What to do in Oman
What to do in Oman
Our guide on what to do in Oman
The country’s magnificent cultural assets combined with its enchanting landscapes, allow for a wide range of things to do in Oman. Begin in the capital for an introduction to Omani culture in the bustling warrens of its markets and souks, browsing traditional crafts alongside bags filled with frankincense and Beduin jewelry before sinking a cocktail in one of the city’s hotels. But if you prefer to try a local tipple, drink a laban: salty yogurt flavored with cardamom and pistachios.

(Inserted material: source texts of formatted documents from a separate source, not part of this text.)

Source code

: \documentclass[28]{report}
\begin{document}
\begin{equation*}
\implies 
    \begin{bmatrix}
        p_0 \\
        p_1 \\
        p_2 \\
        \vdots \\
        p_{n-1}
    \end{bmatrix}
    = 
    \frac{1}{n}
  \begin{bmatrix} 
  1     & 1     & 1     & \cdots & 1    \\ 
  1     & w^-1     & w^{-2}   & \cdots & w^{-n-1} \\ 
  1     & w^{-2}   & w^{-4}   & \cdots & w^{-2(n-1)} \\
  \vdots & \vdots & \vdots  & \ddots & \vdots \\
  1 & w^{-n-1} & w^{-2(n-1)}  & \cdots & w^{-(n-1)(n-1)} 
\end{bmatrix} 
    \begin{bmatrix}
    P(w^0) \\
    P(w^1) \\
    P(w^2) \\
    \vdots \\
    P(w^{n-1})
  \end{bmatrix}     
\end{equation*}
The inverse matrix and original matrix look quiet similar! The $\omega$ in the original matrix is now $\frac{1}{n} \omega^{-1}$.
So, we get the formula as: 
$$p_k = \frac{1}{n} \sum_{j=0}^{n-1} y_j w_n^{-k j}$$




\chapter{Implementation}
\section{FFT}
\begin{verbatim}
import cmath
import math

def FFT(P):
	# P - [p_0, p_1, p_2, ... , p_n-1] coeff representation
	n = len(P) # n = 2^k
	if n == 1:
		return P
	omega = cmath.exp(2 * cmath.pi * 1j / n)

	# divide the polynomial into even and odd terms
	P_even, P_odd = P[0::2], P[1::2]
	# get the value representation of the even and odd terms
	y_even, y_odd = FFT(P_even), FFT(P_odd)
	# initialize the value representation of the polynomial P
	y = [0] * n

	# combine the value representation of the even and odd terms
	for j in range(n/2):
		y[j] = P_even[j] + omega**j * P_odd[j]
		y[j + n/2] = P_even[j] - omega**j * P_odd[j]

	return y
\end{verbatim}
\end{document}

Embark on a journey along Oman’s various coastlines for fishing trips aboard Dhow boats, wildlife spotting at the Ras Al Jinz Turtle Reserve, and diving and snorkeling at the Daymaniyat Islands to spot whale sharks amongst vibrant coral.
Many of Oman’s most remarkable adventures are found in its magical deserts. At the otherworldly Empty Quarter, waves of sand stretch for 225,000 square miles from Oman into Saudi Arabia, the UAE, and Yemen.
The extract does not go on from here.